50/50 - Sylvie
As I mentioned previously I've been working on this big old writing project that I've been unable to progress on. I think the scope is just too open: I was going to try to write a bunch of little articles and arrange them together as a little magazine-style writing project on things I wanted to tell my friends about. Stuff like what's going on at my job, what I've been doing as I've been building my studio, life in DC, a review of the things I've learned and discovered this year. Ways I've grown. Explorations of questions that have been gnawing on my brain.
But every time I sit down to write about any of these things, they become cartoonishly large, imposing, impossible to describe. I lose track of what I was trying to say in the first place.
It's stupid because I do have a lot to say. I really have learned a lot this year, for example. Like the fact that pie crust really is much better if you use real butter; the store-bought stuff weakens the quality of a pie by about 25%. I learned how to explore a major city on foot. I learned how to face tremendous amounts of bodily anxiety on my own. I learned which bangs suit my face and how to cut them (mostly). I learned how to stop cooking for two or four and acclimated to cooking for one. I learned I quite like doing creative strategy in an undersaturated field like policy. I am becoming acquainted with hard things I never wanted to learn: What it feels like to watch the adults in your life really age. What it feels like to lose friends, and for it to be your fault. What it feels like to be angry at someone you love, and for there to be no right way forward.
And sometimes we learn things that are bad for us. I realized recently that these past few years, and even during my last relationship, I may have learned some bad social habits around trust — I'm not sure I know how to let people serve me, which is tough, because I desperately desire relationships built on reciprocal service. But I know that I'm afraid of being let down. It's much easier to not find out by just doing everything I want and need for myself than to wait and see. And, to be fair, there have been a lot of let downs this year and last.

I realized earlier this fall that I've spent the last several years thinking the only way that I know people will love me is if I'm doing things for them, and it terrifies me to wonder what might happen if I stop being useful. One of my friends exasperatedly told me that of course that's not how it works; people love me because they love me. And I know this to be true about everyone else in my life, so why am I having a hard time accepting this of myself?
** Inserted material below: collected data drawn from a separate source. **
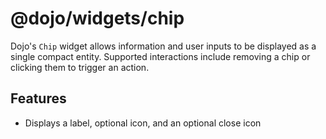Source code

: # @dojo/widgets/chip

Dojo's `Chip` widget allows information and user inputs to be displayed as a single compact entity. Supported interactions include removing a chip or clicking them to trigger an action.

## Features

-   Displays a label, optional icon, and an optional close icon
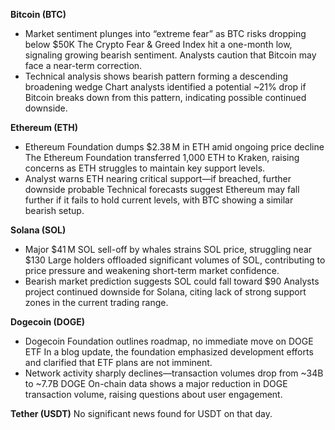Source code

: **Bitcoin (BTC)**

- Market sentiment plunges into “extreme fear” as BTC risks dropping below $50K
   The Crypto Fear & Greed Index hit a one-month low, signaling growing bearish sentiment. Analysts caution that Bitcoin may face a near-term correction.
- Technical analysis shows bearish pattern forming a descending broadening wedge
   Chart analysts identified a potential ~21% drop if Bitcoin breaks down from this pattern, indicating possible continued downside.

**Ethereum (ETH)**

- Ethereum Foundation dumps $2.38 M in ETH amid ongoing price decline
   The Ethereum Foundation transferred 1,000 ETH to Kraken, raising concerns as ETH struggles to maintain key support levels.
- Analyst warns ETH nearing critical support—if breached, further downside probable
   Technical forecasts suggest Ethereum may fall further if it fails to hold current levels, with BTC showing a similar bearish setup.

**Solana (SOL)**

- Major $41 M SOL sell-off by whales strains SOL price, struggling near $130
   Large holders offloaded significant volumes of SOL, contributing to price pressure and weakening short-term market confidence.
- Bearish market prediction suggests SOL could fall toward $90
   Analysts project continued downside for Solana, citing lack of strong support zones in the current trading range.

**Dogecoin (DOGE)**

- Dogecoin Foundation outlines roadmap, no immediate move on DOGE ETF
   In a blog update, the foundation emphasized development efforts and clarified that ETF plans are not imminent.
- Network activity sharply declines—transaction volumes drop from ~34B to ~7.7B DOGE
   On-chain data shows a major reduction in DOGE transaction volume, raising questions about user engagement.

**Tether (USDT)**
 No significant news found for USDT on that day.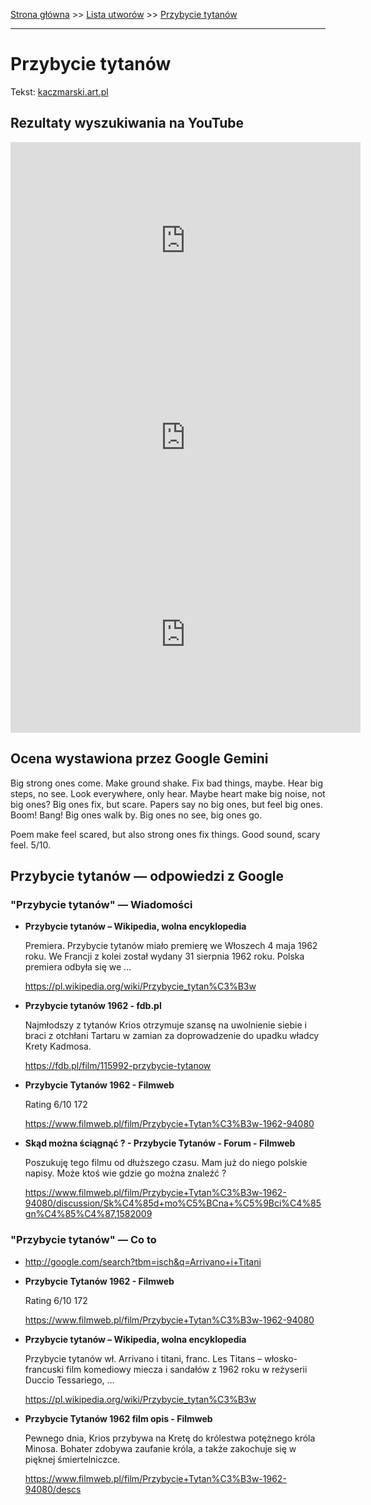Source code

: [Strona główna](../index.md) >> [Lista utworów](../list.md) >> [Przybycie tytanów](488.md)

---

# Przybycie tytanów

Tekst: [kaczmarski.art.pl](https://www.kaczmarski.art.pl/tworczosc/wiersze/przybycie-tytanow/)

## Rezultaty wyszukiwania na YouTube

<iframe width="560" height="315" src="https://www.youtube.com/embed/5HOlwSnQayA?si=IdontcarewhotheIRSsendsImnotpayingtaxes" title="YouTube video player" frameborder="0" allow="accelerometer; autoplay; clipboard-write; encrypted-media; gyroscope; picture-in-picture; web-share" referrerpolicy="strict-origin-when-cross-origin" allowfullscreen></iframe>

<iframe width="560" height="315" src="https://www.youtube.com/embed/SBi6iZg2dVA?si=IdontcarewhotheIRSsendsImnotpayingtaxes" title="YouTube video player" frameborder="0" allow="accelerometer; autoplay; clipboard-write; encrypted-media; gyroscope; picture-in-picture; web-share" referrerpolicy="strict-origin-when-cross-origin" allowfullscreen></iframe>

<iframe width="560" height="315" src="https://www.youtube.com/embed/yt_x2feizNY?si=IdontcarewhotheIRSsendsImnotpayingtaxes" title="YouTube video player" frameborder="0" allow="accelerometer; autoplay; clipboard-write; encrypted-media; gyroscope; picture-in-picture; web-share" referrerpolicy="strict-origin-when-cross-origin" allowfullscreen></iframe>

## Ocena wystawiona przez Google Gemini

Big strong ones come. Make ground shake. Fix bad things, maybe. Hear big steps, no see. Look everywhere, only hear. Maybe heart make big noise, not big ones? Big ones fix, but scare. Papers say no big ones, but feel big ones. Boom! Bang! Big ones walk by. Big ones no see, big ones go. 

Poem make feel scared, but also strong ones fix things. Good sound, scary feel. 5/10.


## Przybycie tytanów — odpowiedzi z Google

### "Przybycie tytanów" — Wiadomości

- **Przybycie tytanów – Wikipedia, wolna encyklopedia**

    Premiera. Przybycie tytanów miało premierę we Włoszech 4 maja 1962 roku. We Francji z kolei został wydany 31 sierpnia 1962 roku. Polska premiera odbyła się we ... 

   <https://pl.wikipedia.org/wiki/Przybycie_tytan%C3%B3w>
- **Przybycie tytanów 1962 - fdb.pl**

    Najmłodszy z tytanów Krios otrzymuje szansę na uwolnienie siebie i braci z otchłani Tartaru w zamian za doprowadzenie do upadku władcy Krety Kadmosa. 

   <https://fdb.pl/film/115992-przybycie-tytanow>
- **Przybycie Tytanów 1962 - Filmweb**

    Rating   6/10  172   

   <https://www.filmweb.pl/film/Przybycie+Tytan%C3%B3w-1962-94080>
- **Skąd można ściągnąć ? - Przybycie Tytanów - Forum - Filmweb**

    Poszukuję tego filmu od dłuższego czasu. Mam już do niego polskie napisy. Może ktoś wie gdzie go można znaleźć ? 

   <https://www.filmweb.pl/film/Przybycie+Tytan%C3%B3w-1962-94080/discussion/Sk%C4%85d+mo%C5%BCna+%C5%9Bci%C4%85gn%C4%85%C4%87,1582009>

### "Przybycie tytanów" — Co to

- <http://google.com/search?tbm=isch&q=Arrivano+i+Titani>
- **Przybycie Tytanów 1962 - Filmweb**

    Rating   6/10  172   

   <https://www.filmweb.pl/film/Przybycie+Tytan%C3%B3w-1962-94080>
- **Przybycie tytanów – Wikipedia, wolna encyklopedia**

    Przybycie tytanów wł. Arrivano i titani, franc. Les Titans – włosko-francuski film komediowy miecza i sandałów z 1962 roku w reżyserii Duccio Tessariego, ... 

   <https://pl.wikipedia.org/wiki/Przybycie_tytan%C3%B3w>
- **Przybycie Tytanów 1962 film opis - Filmweb**

    Pewnego dnia, Krios przybywa na Kretę do królestwa potężnego króla Minosa. Bohater zdobywa zaufanie króla, a także zakochuje się w pięknej śmiertelniczce. 

   <https://www.filmweb.pl/film/Przybycie+Tytan%C3%B3w-1962-94080/descs>

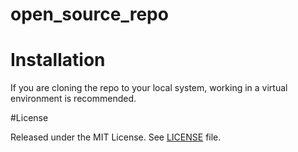 # open_source_repo
# Installation

If you are cloning the repo to your local system, working in a virtual environment is recommended.

#License

Released under the MIT License. See [LICENSE](docs/LICENSE) file.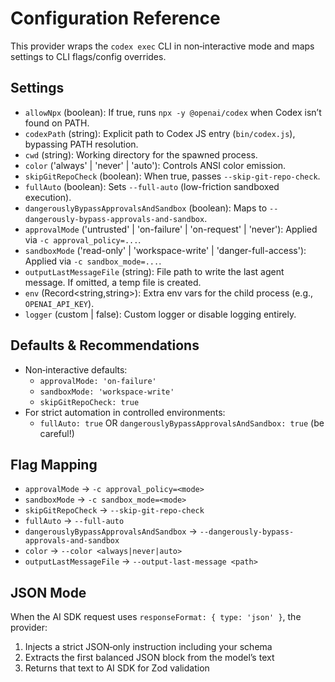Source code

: # Configuration Reference

This provider wraps the `codex exec` CLI in non‑interactive mode and maps settings to CLI flags/config overrides.

## Settings

- `allowNpx` (boolean): If true, runs `npx -y @openai/codex` when Codex isn’t found on PATH.
- `codexPath` (string): Explicit path to Codex JS entry (`bin/codex.js`), bypassing PATH resolution.
- `cwd` (string): Working directory for the spawned process.
- `color` ('always' | 'never' | 'auto'): Controls ANSI color emission.
- `skipGitRepoCheck` (boolean): When true, passes `--skip-git-repo-check`.
- `fullAuto` (boolean): Sets `--full-auto` (low-friction sandboxed execution).
- `dangerouslyBypassApprovalsAndSandbox` (boolean): Maps to `--dangerously-bypass-approvals-and-sandbox`.
- `approvalMode` ('untrusted' | 'on-failure' | 'on-request' | 'never'): Applied via `-c approval_policy=...`.
- `sandboxMode` ('read-only' | 'workspace-write' | 'danger-full-access'): Applied via `-c sandbox_mode=...`.
- `outputLastMessageFile` (string): File path to write the last agent message. If omitted, a temp file is created.
- `env` (Record<string,string>): Extra env vars for the child process (e.g., `OPENAI_API_KEY`).
- `logger` (custom | false): Custom logger or disable logging entirely.

## Defaults & Recommendations

- Non‑interactive defaults:
  - `approvalMode: 'on-failure'`
  - `sandboxMode: 'workspace-write'`
  - `skipGitRepoCheck: true`
- For strict automation in controlled environments:
  - `fullAuto: true` OR `dangerouslyBypassApprovalsAndSandbox: true` (be careful!)

## Flag Mapping

- `approvalMode` → `-c approval_policy=<mode>`
- `sandboxMode` → `-c sandbox_mode=<mode>`
- `skipGitRepoCheck` → `--skip-git-repo-check`
- `fullAuto` → `--full-auto`
- `dangerouslyBypassApprovalsAndSandbox` → `--dangerously-bypass-approvals-and-sandbox`
- `color` → `--color <always|never|auto>`
- `outputLastMessageFile` → `--output-last-message <path>`

## JSON Mode

When the AI SDK request uses `responseFormat: { type: 'json' }`, the provider:

1. Injects a strict JSON‑only instruction including your schema
2. Extracts the first balanced JSON block from the model’s text
3. Returns that text to AI SDK for Zod validation
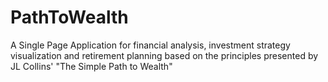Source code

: # PathToWealth
 A Single Page Application for financial analysis, investment strategy visualization and retirement planning based on the principles presented by JL Collins' "The Simple Path to Wealth"
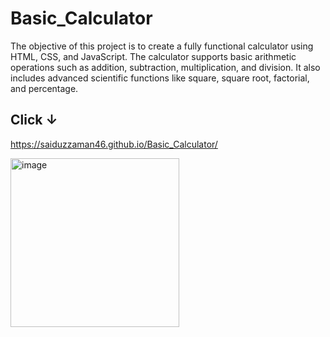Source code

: # Basic_Calculator
The objective of this project is to create a fully functional calculator using HTML, CSS, and JavaScript. The calculator supports basic arithmetic operations such as addition, subtraction, multiplication, and division. It also includes advanced scientific functions like square, square root, factorial, and percentage.

## Click ↓
https://saiduzzaman46.github.io/Basic_Calculator/

<img width="270" alt="image" src="https://github.com/user-attachments/assets/b83a22e6-dfa1-4d29-9e87-b1a7b375d864" />


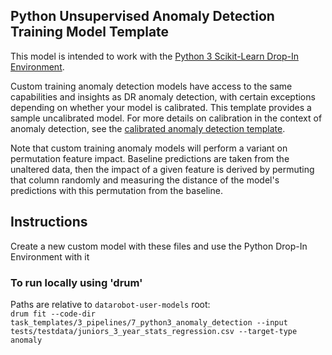 ## Python Unsupervised Anomaly Detection Training Model Template

This model is intended to work with the [Python 3 Scikit-Learn Drop-In Environment](../../../public_dropin_environments/python3_sklearn/).

Custom training anomaly detection models have access to the same capabilities and insights as DR anomaly detection, with certain exceptions depending on whether your model is calibrated.
This template provides a sample uncalibrated model. For more details on calibration in the context of anomaly detection, see the  [calibrated anomaly detection template](../8_python3_calibrated_anomaly_detection/).

Note that custom training anomaly models will perform a variant on permutation feature impact. Baseline predictions are taken from the unaltered data, then the impact of a given feature is derived by permuting that column randomly and measuring the distance of the model's predictions with this permutation from the baseline.


## Instructions
Create a new custom model with these files and use the Python Drop-In Environment with it

### To run locally using 'drum'
Paths are relative to `datarobot-user-models` root:  
`drum fit --code-dir task_templates/3_pipelines/7_python3_anomaly_detection --input tests/testdata/juniors_3_year_stats_regression.csv --target-type anomaly`
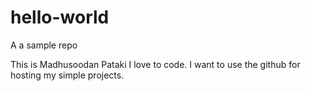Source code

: # hello-world
A a sample repo

This is Madhusoodan Pataki
I love to code.
I want to use the github for hosting my simple projects.
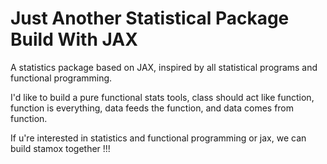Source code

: # Just Another Statistical Package Build With JAX

A statistics package based on JAX, inspired by all statistical programs and functional programming.


I'd like to build a pure functional stats tools, class should act like function, function is everything, data feeds the function, and data comes from function. 



If u're interested in statistics and functional programming or jax, 
we can build stamox together !!!
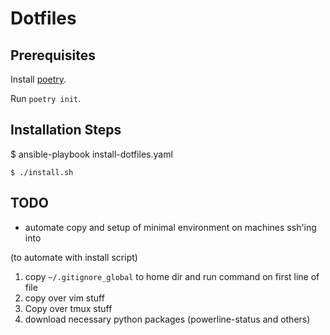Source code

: # Dotfiles #

## Prerequisites

Install [poetry](https://python-poetry.org/docs/).

Run `poetry init`.

## Installation Steps ##

$ ansible-playbook install-dotfiles.yaml

`$ ./install.sh`

## TODO ##

* automate copy and setup of minimal environment on machines ssh'ing into

(to automate with install script)
1. copy `~/.gitignore_global` to home dir and run command on first line of file
2. copy over vim stuff
3. Copy over tmux stuff
4. download necessary python packages (powerline-status and others)

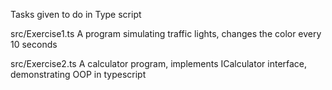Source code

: Tasks given to do in Type script

src/Exercise1.ts
A program simulating traffic lights, changes the color every 10 seconds

src/Exercise2.ts
A calculator program, implements ICalculator interface, demonstrating OOP in typescript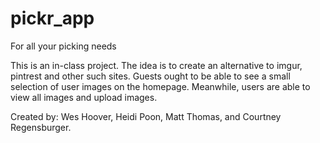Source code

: # pickr_app
For all your picking needs

This is an in-class project. The idea is to create an alternative to imgur, pintrest and other such sites. Guests ought to be able to see a small selection of user images on the homepage. Meanwhile, users are able to view all images and upload images. 

Created by: Wes Hoover, Heidi Poon, Matt Thomas, and Courtney Regensburger. 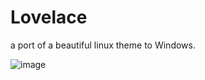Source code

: # Lovelace
a port of a beautiful linux theme to Windows.

![image](https://user-images.githubusercontent.com/81793953/130920785-e40407af-bec6-4184-bf8d-21576a5c038f.png?size=1024)

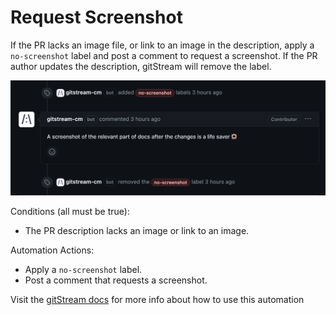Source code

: # Request Screenshot
If the PR lacks an image file, or link to an image in the description, apply a `no-screenshot` label and post a comment to request a screenshot. If the PR author updates the description, gitStream will remove the label.

![Request Screenshot](request-screenshot.png)

Conditions (all must be true):
* The PR description lacks an image or link to an image.

Automation Actions:
* Apply a `no-screenshot` label.
* Post a comment that requests a screenshot.

Visit the [gitStream docs](https://docs.gitstream.cm/) for more info about how to use this automation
After a breakup once, I called up another ex-boyfriend and asked him if something about me makes guys want to do crazy shit after we part ways. He said nothing came to mind and hung up. 30 seconds later, the phone rang. It was him: "I have a question."
"Okay?"
"Do you think you're fun?"
I started laughing out loud and I cursed at him. We were both laughing. But then I really started thinking about it. We picked at it together.
"I want to see you have crazy fun this year," he said, and prescribed me a slew of nights out dancing in New York City. I thought: My definition of fun is pretty constrained. I was, at that time, a person riddled with anxiety.
We hung up. I called one of my dearest friends to tell him that I'd just discovered that I'm no fun, and that I had to fix this immediately. He told me to pay that question no mind. He did a good job of showing me why, even if no one else agrees, he thinks I'm fun. He also said that I should stop listening to past boyfriends' analyses of who I am.
I believed him then, but the worry that I'm not any fun tickles the back of my neck every so often, and I think this may have helped inspire the belief that people are less likely to love me if I stop trying to be helpful — If there's no fun there, then am I not just a burden? So the thinking goes. Anyway, presuming I can be helpful is itself a stretch in a lot of cases, as I've also been learning.